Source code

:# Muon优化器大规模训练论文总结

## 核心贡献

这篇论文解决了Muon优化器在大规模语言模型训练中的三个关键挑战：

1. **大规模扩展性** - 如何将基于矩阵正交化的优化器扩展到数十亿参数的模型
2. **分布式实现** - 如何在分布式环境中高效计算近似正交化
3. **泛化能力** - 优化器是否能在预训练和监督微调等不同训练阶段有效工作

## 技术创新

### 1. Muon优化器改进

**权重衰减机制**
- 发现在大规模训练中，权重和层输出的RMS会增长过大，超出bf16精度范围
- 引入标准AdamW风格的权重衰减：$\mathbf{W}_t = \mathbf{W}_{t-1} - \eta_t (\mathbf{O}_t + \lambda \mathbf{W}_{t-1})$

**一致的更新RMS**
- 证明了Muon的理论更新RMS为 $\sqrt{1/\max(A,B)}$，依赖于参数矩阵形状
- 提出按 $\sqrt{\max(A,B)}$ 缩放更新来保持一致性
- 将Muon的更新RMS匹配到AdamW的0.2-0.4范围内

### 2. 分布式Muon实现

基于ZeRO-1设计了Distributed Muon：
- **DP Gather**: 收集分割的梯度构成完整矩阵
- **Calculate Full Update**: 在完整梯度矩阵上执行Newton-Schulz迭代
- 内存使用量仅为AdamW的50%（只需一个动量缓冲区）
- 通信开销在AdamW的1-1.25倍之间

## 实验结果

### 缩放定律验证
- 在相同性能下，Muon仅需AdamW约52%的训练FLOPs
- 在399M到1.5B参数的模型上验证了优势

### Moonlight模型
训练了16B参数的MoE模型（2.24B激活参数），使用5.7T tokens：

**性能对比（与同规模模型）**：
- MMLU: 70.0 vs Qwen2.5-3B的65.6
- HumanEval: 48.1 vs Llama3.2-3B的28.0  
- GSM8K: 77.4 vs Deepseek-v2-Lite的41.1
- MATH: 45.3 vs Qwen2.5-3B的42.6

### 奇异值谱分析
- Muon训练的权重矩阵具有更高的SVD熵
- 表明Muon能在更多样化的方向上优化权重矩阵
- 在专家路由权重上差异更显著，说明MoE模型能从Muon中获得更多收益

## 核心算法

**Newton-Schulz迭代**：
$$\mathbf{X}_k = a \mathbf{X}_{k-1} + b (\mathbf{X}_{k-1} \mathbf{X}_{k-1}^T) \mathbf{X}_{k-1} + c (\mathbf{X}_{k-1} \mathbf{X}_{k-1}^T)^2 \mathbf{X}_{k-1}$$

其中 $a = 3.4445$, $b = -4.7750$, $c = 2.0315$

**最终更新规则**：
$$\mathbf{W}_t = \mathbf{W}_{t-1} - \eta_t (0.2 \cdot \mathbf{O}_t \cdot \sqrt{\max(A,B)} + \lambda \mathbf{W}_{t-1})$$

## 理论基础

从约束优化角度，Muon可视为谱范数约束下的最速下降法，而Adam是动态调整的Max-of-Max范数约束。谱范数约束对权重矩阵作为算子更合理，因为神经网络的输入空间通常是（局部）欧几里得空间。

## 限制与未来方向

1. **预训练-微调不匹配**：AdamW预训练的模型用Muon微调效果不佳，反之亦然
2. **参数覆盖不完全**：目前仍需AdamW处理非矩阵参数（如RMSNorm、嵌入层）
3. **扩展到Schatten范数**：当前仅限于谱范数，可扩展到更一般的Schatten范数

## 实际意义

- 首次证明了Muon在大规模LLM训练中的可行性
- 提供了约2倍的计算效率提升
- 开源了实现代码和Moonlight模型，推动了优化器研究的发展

□ □ □ □ □ □ □

*Work instruction*. Only a number belongs in the answer: the number of lines in the preceding data that hold "lambda".

*Expected output*. 2